Have Wi-Fi, will travel: that’s a basic tenet of most digital nomads. Known as the “anywhere worker,” nomads can set up shop wherever they get a decent Internet connection.
Hawaii has become the next big destination for nomads as a tropical paradise on American soil. Its crystal-blue ocean views and luscious tropical rainforests provide a beautiful backdrop to the workday.
For these reasons, Hawaii may be on your bucket list as a digital nomad. But it’s one of the most expensive places to live in the US, and record-breaking inflation isn’t helping matters.
Is your budget prepared? Here’s what you need to know to make it work.
You Need a Significant Cushion of Savings
Everything is easier with savings — no matter where you put down your temporary roots. But when it comes to Hawaii, arriving with a cushion can help you offset the higher cost of living. It gives you time to find an affordable place to live and work without rushing you into making the wrong decisions.
An emergency fund is also a great idea for any nomad since you have fewer safety nets than the typical salaried worker. Let’s say your laptop shows the blue screen of death — you’ll have to replace it right away, even if you haven’t received your first paycheck in Hawaii.
Like most people, nomads should aim to save six months of living expenses in this fund.
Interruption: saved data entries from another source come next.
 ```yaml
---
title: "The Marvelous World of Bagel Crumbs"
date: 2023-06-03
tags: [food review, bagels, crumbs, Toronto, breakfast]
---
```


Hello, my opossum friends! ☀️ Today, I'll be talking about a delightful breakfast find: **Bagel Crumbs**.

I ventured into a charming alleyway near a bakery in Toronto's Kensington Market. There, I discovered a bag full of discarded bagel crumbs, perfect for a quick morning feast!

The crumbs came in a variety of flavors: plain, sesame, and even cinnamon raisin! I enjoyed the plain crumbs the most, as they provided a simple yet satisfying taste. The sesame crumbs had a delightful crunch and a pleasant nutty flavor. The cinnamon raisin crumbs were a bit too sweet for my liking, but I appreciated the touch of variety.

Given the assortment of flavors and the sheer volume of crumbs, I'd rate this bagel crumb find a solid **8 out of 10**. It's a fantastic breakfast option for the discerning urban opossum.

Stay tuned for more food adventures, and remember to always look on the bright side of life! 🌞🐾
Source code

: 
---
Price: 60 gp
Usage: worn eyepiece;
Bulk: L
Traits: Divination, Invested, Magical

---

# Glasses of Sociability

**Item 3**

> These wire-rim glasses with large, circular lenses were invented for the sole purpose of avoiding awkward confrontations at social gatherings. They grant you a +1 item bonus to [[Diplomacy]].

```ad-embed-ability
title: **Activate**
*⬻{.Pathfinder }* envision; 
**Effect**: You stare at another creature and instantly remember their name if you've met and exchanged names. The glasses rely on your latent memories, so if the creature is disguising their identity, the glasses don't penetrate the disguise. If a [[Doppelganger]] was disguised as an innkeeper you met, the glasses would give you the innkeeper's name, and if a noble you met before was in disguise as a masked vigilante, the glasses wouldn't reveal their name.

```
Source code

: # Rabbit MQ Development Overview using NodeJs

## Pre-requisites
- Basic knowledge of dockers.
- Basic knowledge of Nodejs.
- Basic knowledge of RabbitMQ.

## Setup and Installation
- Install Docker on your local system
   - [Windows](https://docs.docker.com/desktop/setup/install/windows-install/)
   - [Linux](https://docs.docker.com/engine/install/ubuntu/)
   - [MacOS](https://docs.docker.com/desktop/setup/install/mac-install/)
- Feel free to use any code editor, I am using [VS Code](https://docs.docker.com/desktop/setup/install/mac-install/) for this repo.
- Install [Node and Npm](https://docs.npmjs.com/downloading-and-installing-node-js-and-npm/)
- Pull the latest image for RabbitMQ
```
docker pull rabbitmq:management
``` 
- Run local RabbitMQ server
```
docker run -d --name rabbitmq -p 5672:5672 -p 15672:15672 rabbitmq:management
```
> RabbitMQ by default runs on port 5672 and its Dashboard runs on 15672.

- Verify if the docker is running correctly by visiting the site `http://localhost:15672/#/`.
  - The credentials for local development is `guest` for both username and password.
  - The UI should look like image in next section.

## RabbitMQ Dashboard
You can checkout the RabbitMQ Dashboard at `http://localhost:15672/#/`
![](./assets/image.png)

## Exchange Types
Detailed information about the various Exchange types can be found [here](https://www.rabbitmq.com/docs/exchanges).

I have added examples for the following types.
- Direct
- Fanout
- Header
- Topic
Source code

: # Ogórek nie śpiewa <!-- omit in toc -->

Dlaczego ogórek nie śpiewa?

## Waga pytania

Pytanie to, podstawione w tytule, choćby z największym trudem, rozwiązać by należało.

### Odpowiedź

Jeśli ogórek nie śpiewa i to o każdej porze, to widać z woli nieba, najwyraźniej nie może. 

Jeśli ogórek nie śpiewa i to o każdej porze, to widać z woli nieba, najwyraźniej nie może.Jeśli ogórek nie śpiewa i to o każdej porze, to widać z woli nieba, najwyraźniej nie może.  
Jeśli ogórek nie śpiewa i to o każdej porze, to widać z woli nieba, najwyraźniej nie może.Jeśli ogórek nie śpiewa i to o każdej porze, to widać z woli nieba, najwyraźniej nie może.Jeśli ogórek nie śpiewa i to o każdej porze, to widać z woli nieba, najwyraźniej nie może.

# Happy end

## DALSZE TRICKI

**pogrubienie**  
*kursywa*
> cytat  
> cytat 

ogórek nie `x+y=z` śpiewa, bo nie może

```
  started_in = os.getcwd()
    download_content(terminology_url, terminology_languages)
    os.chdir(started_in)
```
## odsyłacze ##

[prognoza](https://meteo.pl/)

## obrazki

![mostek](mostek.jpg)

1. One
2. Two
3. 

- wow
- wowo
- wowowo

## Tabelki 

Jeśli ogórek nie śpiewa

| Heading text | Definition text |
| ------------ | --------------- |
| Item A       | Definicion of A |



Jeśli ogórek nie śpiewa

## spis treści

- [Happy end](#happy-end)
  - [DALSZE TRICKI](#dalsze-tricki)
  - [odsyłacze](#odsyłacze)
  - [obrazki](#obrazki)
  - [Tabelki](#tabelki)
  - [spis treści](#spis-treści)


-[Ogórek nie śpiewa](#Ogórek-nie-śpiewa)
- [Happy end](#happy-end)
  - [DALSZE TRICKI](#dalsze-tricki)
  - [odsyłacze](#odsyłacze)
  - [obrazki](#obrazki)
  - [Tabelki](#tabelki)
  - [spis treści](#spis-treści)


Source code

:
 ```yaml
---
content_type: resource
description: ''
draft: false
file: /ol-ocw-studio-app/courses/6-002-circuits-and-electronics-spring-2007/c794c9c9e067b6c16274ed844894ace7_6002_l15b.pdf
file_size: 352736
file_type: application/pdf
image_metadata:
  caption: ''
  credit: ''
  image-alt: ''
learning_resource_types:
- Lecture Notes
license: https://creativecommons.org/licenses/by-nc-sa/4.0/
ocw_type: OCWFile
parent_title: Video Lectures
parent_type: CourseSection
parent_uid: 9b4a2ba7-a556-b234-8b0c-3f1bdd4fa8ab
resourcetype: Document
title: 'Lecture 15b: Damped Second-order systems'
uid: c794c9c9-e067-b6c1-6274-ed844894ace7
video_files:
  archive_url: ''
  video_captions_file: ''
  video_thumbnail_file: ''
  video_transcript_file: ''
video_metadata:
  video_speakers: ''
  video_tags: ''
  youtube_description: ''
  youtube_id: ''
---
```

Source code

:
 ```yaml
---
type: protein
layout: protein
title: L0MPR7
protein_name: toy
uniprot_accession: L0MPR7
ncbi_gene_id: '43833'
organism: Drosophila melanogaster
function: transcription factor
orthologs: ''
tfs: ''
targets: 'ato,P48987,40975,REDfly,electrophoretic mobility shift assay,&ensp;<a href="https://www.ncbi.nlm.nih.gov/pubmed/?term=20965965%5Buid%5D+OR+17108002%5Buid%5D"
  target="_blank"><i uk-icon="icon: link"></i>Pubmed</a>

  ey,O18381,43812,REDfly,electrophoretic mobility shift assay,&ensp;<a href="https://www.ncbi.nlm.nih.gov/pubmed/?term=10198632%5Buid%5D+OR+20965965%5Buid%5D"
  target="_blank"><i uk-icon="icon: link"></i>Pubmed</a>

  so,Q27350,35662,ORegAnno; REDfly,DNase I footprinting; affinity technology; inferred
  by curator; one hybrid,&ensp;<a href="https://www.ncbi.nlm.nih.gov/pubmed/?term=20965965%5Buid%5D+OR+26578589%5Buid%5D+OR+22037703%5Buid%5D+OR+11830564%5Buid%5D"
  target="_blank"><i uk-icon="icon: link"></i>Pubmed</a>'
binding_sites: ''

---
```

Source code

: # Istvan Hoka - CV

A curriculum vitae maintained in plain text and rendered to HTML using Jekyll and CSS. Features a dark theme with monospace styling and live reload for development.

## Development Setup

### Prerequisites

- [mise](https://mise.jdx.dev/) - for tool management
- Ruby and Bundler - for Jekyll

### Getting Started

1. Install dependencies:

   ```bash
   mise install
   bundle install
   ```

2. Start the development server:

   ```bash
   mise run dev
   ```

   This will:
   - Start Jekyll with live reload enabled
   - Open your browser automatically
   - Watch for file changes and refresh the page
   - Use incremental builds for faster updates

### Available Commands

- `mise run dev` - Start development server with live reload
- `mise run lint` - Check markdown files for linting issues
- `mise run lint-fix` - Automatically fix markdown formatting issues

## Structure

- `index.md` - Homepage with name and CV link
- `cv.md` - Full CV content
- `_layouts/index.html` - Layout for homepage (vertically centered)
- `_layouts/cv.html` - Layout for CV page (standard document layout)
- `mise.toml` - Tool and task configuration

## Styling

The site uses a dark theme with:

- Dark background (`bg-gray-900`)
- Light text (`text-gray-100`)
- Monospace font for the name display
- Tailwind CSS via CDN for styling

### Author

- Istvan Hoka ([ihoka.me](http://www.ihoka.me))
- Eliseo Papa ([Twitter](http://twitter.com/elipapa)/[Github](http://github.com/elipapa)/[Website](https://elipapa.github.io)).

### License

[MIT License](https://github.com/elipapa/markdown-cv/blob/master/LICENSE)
Having a Line of Credit Can Help in Emergencies
No one wants to think of their emergency fund failing, but it’s a reality you have to consider.
Sometimes, the nomadic life can be unpredictable and challenging. After replacing your laptop, you could hurt yourself while on a hike and need emergency x-rays. Add in an unexpected tax payment, and all these bills could deplete your savings.
Having a line of credit is insurance you can pay for the unexpected should your savings ever fall short. You can find a personal line of credit in Hawaii by going online and comparing financial institutions from your desktop or your phone.
If approved, a Hawaii line of credit gives you a defined amount of money that you can tap into at a moment’s notice. Best of all, you don’t have to start using it right away. You can keep it as a backup, untouched, until something happens.
Budget for the Typical Expenses
As a nomad, you should update your budget any time you move, adjusting your expenses to reflect the cost of living in your new neighborhood. However, this tip is especially important when you move to Hawaii.
The Aloha State has clinched a spot on the top 10 most expensive states for a long list of expenses, many of them considered essentials. Here are three of the most common ones below:
- Rent: The average rent in Hawaii is $2,399, the highest in the United States.
- Gas: If you rent or buy a car for your stay in the state, filling up your tank will cost you — Hawaii has the third-highest prices in the country.
- Groceries: Hawaii rises to the topmost priciest state for grocery shopping, likely because so many items have to be imported into the islands.
Working Remotely in Hawaii is Possible with a Plan
The Aloha State might be an expensive place to live and work, but plenty of digital nomads are able to make it possible. You can join their ranks if you keep these financial tips in mind before moving.